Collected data
──────────────────────────────

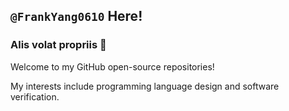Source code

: ## `@FrankYang0610` Here! 

### Alis volat propriis 🦅

Welcome to my GitHub open-source repositories!

My interests include programming language design and software verification.
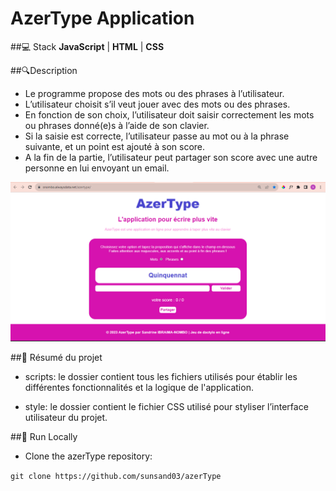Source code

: # AzerType Application

##💻 Stack
**JavaScript** | **HTML** | **CSS**

##🔍Description
* Le programme propose des mots ou des phrases à l’utilisateur.
* L’utilisateur choisit s’il veut jouer avec des mots ou des phrases.
* En fonction de son choix, l’utilisateur doit saisir correctement les mots ou phrases donné(e)s à l’aide de son clavier.
* Si la saisie est correcte, l’utilisateur passe au mot ou à la phrase suivante, et un point est ajouté à son score.
* A la fin de la partie, l’utilisateur peut partager son score avec une autre personne en lui envoyant un email.

![Capture d'écran de la page web](screenshot.png)


##📝 Résumé du projet
- scripts: le dossier contient tous les fichiers utilisés pour établir les différentes fonctionnalités et la logique de l'application. 

- style: le dossier contient le fichier CSS utilisé pour styliser l’interface utilisateur du projet.



##🚀 Run Locally
* Clone the azerType repository:

``git clone https://github.com/sunsand03/azerType``



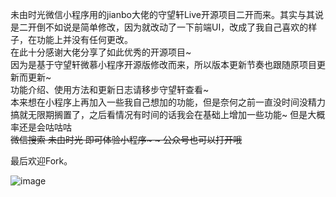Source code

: 未由时光微信小程序用的jianbo大佬的守望轩Live开源项目二开而来。其实与其说是二开倒不如说是简单修改，因为就改动了一下前端UI，改成了我自己喜欢的样子，在功能上并没有任何更改。<br>
在此十分感谢大佬分享了如此优秀的开源项目~<br>
因为是基于守望轩微慕小程序开源版修改而来，所以版本更新节奏也跟随原项目更新而更新~<br>
功能介绍、使用方法和更新日志请移步守望轩查看~<br>
本来想在小程序上再加入一些我自己想加的功能，但是奈何之前一直没时间没精力搞就无限期搁置了，之后看情况有时间的话我会在基础上增加一些功能~ 但是大概率还是会咕咕咕~~<br>
微信搜索 未由时光 即可体验小程序~ ~ 公众号也可以打开哦~~<br>

最后欢迎Fork。<br>

![image](https://dl.assor.cn/wp-content/uploads/1631264581-xcx.jpg)
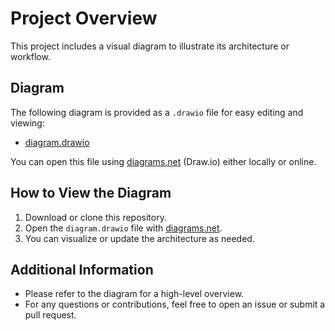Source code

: # Project Overview

This project includes a visual diagram to illustrate its architecture or workflow.

## Diagram

The following diagram is provided as a `.drawio` file for easy editing and viewing:

- [diagram.drawio](diagram.drawio)

You can open this file using [diagrams.net](https://app.diagrams.net/) (Draw.io) either locally or online.

## How to View the Diagram

1. Download or clone this repository.
2. Open the `diagram.drawio` file with [diagrams.net](https://app.diagrams.net/).
3. You can visualize or update the architecture as needed.

## Additional Information

- Please refer to the diagram for a high-level overview.
- For any questions or contributions, feel free to open an issue or submit a pull request.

──────────────────────────────

> [Task description] All lines above that contain "utilisateur" are required in the answer.

> [Your solution]
* Le programme propose des mots ou des phrases à l’utilisateur.
* L’utilisateur choisit s’il veut jouer avec des mots ou des phrases.
* En fonction de son choix, l’utilisateur doit saisir correctement les mots ou phrases donné(e)s à l’aide de son clavier.
* Si la saisie est correcte, l’utilisateur passe au mot ou à la phrase suivante, et un point est ajouté à son score.
* A la fin de la partie, l’utilisateur peut partager son score avec une autre personne en lui envoyant un email.
- style: le dossier contient le fichier CSS utilisé pour styliser l’interface utilisateur du projet.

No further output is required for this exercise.